**AIM OF THE EXERCISE:**
Scan the entries below. List each line with "images".

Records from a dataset
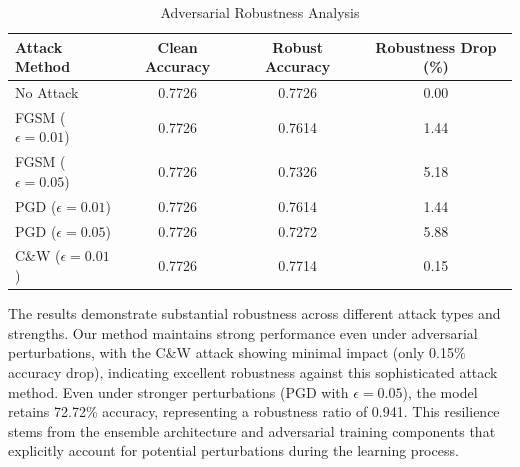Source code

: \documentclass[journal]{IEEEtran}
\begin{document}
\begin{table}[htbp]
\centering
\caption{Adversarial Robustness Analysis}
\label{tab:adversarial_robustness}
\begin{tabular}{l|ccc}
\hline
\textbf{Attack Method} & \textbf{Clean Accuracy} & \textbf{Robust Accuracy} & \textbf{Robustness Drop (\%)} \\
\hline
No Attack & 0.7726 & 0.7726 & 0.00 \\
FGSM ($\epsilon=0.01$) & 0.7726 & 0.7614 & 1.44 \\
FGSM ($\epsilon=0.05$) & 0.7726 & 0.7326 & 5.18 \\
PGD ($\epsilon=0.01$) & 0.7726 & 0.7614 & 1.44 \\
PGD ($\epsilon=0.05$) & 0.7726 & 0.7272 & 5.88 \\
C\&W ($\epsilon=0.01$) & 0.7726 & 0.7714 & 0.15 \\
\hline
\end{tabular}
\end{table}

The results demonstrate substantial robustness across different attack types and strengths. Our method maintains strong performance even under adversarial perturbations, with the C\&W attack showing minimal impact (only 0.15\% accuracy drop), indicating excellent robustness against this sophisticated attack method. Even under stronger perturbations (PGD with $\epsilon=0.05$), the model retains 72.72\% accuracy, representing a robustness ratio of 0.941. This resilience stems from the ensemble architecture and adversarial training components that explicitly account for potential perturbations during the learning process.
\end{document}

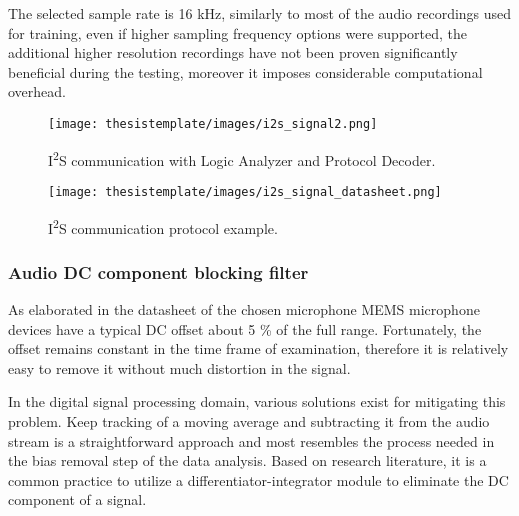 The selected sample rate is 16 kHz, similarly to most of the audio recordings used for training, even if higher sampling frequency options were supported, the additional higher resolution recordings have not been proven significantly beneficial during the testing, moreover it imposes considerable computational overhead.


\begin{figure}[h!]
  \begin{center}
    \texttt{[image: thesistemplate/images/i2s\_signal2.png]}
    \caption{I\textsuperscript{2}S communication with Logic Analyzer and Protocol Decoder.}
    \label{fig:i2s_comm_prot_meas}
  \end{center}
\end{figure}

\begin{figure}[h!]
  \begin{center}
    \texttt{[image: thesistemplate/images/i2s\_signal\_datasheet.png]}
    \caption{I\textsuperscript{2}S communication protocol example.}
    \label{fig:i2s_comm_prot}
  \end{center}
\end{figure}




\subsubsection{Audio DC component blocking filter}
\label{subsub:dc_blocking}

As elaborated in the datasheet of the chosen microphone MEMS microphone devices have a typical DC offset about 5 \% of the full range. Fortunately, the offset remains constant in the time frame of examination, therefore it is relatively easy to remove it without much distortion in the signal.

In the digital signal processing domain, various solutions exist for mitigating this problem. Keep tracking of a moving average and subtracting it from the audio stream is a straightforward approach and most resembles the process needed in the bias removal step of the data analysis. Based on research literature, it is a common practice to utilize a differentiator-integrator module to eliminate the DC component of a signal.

**REPLY TO THE TASK:**
    \texttt{[image: thesistemplate/images/i2s\_signal2.png]}
    \texttt{[image: thesistemplate/images/i2s\_signal\_datasheet.png]}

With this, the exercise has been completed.